Task brief:
Report each line of the material below where the word "documentclass" can be found.

Data:
*****
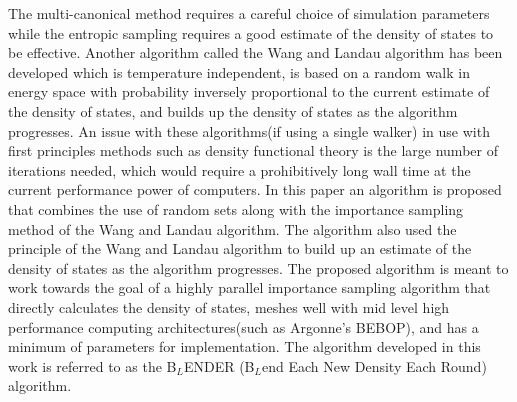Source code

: \documentclass[aps,pre,reprint,superscriptaddress,showkeys]{revtex4-2}
\begin{document}
The multi-canonical method requires a careful choice of simulation parameters while the entropic sampling requires a good estimate of the density of states to be effective.  Another algorithm called the  Wang and Landau algorithm \cite{WL_phys_rev_lett,Wang_Landau_phys_rev_E} has been developed which is temperature independent, is based on a random walk in energy space with probability inversely proportional to the current estimate of the  density of states, and builds up the  density of states as the algorithm progresses.  An issue with these algorithms(if using a single walker) in use with first principles methods such as density functional theory is the large number of iterations needed, which would require a prohibitively long wall time at the current performance power of computers.  In this paper an algorithm is proposed that combines the use of random sets along with the importance sampling method of the Wang and Landau algorithm. The algorithm also used the principle of the Wang and Landau algorithm to build up an estimate of the  density of states as the algorithm progresses.  The proposed algorithm is meant to work towards the goal of a highly parallel importance sampling algorithm that directly calculates the  density of states, meshes well with mid level high performance computing architectures(such as Argonne's BEBOP), and has a minimum of parameters for implementation. The algorithm developed in this work is referred to as the B$_{L}$ENDER (B$_{L}$end Each New Density Each Round) algorithm.
 
\end{document}
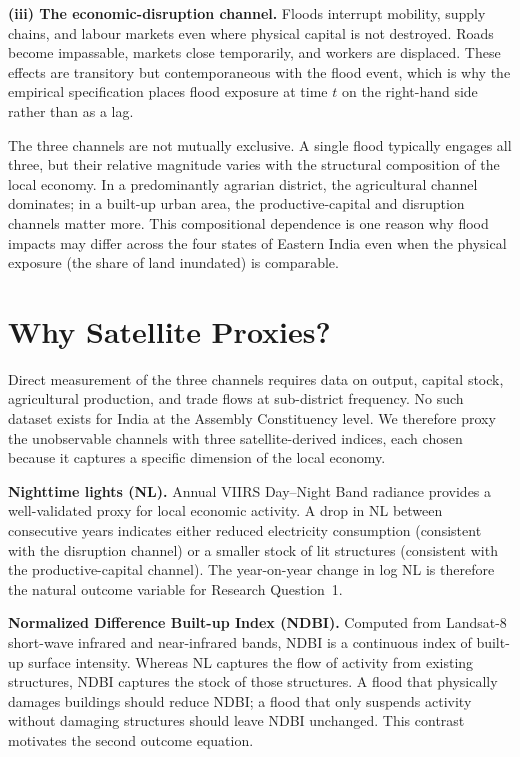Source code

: \documentclass[12pt,a4paper,oneside]{report}
\begin{document}
\textbf{(iii) The economic-disruption channel.} Floods interrupt mobility, supply chains, and labour markets even where physical capital is not destroyed. Roads become impassable, markets close temporarily, and workers are displaced. These effects are transitory but contemporaneous with the flood event, which is why the empirical specification places flood exposure at time $t$ on the right-hand side rather than as a lag.

The three channels are not mutually exclusive. A single flood typically engages all three, but their relative magnitude varies with the structural composition of the local economy. In a predominantly agrarian district, the agricultural channel dominates; in a built-up urban area, the productive-capital and disruption channels matter more. This compositional dependence is one reason why flood impacts may differ across the four states of Eastern India even when the physical exposure (the share of land inundated) is comparable.

\section{Why Satellite Proxies?}
Direct measurement of the three channels requires data on output, capital stock, agricultural production, and trade flows at sub-district frequency. No such dataset exists for India at the Assembly Constituency level. We therefore proxy the unobservable channels with three satellite-derived indices, each chosen because it captures a specific dimension of the local economy.

\textbf{Nighttime lights (NL).} Annual VIIRS Day--Night Band radiance provides a well-validated proxy for local economic activity. A drop in NL between consecutive years indicates either reduced electricity consumption (consistent with the disruption channel) or a smaller stock of lit structures (consistent with the productive-capital channel). The year-on-year change in log NL is therefore the natural outcome variable for Research Question~1.

\textbf{Normalized Difference Built-up Index (NDBI).} Computed from Landsat-8 short-wave infrared and near-infrared bands, NDBI is a continuous index of built-up surface intensity. Whereas NL captures the flow of activity from existing structures, NDBI captures the stock of those structures. A flood that physically damages buildings should reduce NDBI; a flood that only suspends activity without damaging structures should leave NDBI unchanged. This contrast motivates the second outcome equation.
\end{document}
*****
Output:
: \documentclass[aps,pre,reprint,superscriptaddress,showkeys]{revtex4-2}
: \documentclass[12pt,a4paper,oneside]{report}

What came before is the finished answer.